Waktu dua jam terasa seperti dua menit ketika berkeliling di museum yang didirikan tahun 1974 itu. Beberapa kali saya berkata kepada teman saya untuk mengelilingi sekali lagi, supaya saya bisa melihat lebih detail keseluruhan benda. Karena ada satu museum yang akan kami kunjungi juga, saya tidak bisa egois untuk berlama-lama di Museum Sri Baduga. Saya hanya berkata jika suatu hari, saya akan ke Museum Sri Baduga lagi, dengan menyediakan waktu lebih lama supaya bisa melihat berbagai koleksi lebih dekat.
Di luar Museum, saya sempat mengambil beberapa foto. Ada foto di depan Kereta Kencana Paksinaga Liman, yang merupakan kereta kencana kesultanan Kanoman Cirebon. Saya juga sempat berfoto dengan Pak Ridwan Kamil (hehehe, saya sudah bahagia meski bukan Pak Ridwan Kamil yang asli). Selain itu, karena memiliki buku yang saya tulis sendiri, saya juga memotret buku di depan lingkungan Museum Sri Baduga.
Dokumen Pribadi |
Dokumen Pribadi |
Petualangan saya di Museum Sri Baduga benar-benar menambah khasanah pengetahuan saya. Jujur, saya makin cinta terhadap suku Sunda dan budaya-budayanya. Saya juga makin bersemangat untuk menggali berbagai hal tentang Sunda. Sebagai anak muda yang tentu akan jadi penerus bangsa, mengunjungi museum seperti ini bisa jadi cara saya supaya sejarah-sejarah itu bisa tetap diingat dan tidak hilang di pikiran.
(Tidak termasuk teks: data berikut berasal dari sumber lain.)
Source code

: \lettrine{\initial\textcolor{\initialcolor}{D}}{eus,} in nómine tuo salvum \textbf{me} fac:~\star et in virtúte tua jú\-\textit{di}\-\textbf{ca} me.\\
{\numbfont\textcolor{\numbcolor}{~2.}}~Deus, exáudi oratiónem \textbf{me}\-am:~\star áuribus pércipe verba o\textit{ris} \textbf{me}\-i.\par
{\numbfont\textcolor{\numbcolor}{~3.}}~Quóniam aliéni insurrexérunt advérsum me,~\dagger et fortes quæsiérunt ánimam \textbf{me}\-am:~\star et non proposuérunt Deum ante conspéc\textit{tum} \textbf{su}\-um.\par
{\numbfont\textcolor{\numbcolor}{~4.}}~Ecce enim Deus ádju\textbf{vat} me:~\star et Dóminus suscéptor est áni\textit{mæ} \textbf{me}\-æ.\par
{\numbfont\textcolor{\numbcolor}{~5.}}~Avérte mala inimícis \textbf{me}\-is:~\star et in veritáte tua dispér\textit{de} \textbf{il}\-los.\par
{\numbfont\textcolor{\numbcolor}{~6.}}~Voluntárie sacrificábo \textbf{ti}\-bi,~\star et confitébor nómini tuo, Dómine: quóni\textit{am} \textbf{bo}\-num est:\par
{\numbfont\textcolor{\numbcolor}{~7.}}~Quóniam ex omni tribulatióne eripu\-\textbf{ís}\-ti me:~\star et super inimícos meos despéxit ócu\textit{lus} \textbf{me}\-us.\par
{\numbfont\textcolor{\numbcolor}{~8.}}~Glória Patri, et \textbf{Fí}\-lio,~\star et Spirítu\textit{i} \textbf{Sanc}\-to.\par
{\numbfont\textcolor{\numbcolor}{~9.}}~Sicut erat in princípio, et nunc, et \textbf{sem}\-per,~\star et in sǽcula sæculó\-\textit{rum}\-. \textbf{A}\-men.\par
Ada yang penasaran dengan miseum ini? Bagaimana kalau kita datang bersama, untuk kembali merekatkan ingatan tentang budaya yang harus lestari ini? Saya akan sangat senang jika di antara kamu ada yang termotivasi untuk datang ke sini.
Pada pukul 12.00 siang itu, saya meninggalkan Museum Sri Baduga. Meski saya pergi dari sana, saya bertekat untuk datang kembali di kemudian hari. Saya merasa perlu sering-sering berwisata ke tempat seperti itu. Selain memanjakan badan, saya juga perlu memanjakan pikiran saya untuk berkenalan dengan berbagai pengetahuan baru.
***
Posting Komentar untuk "Takjub dengan Berbagai Budaya Sunda yang Tercatat di Museum Sri Baduga"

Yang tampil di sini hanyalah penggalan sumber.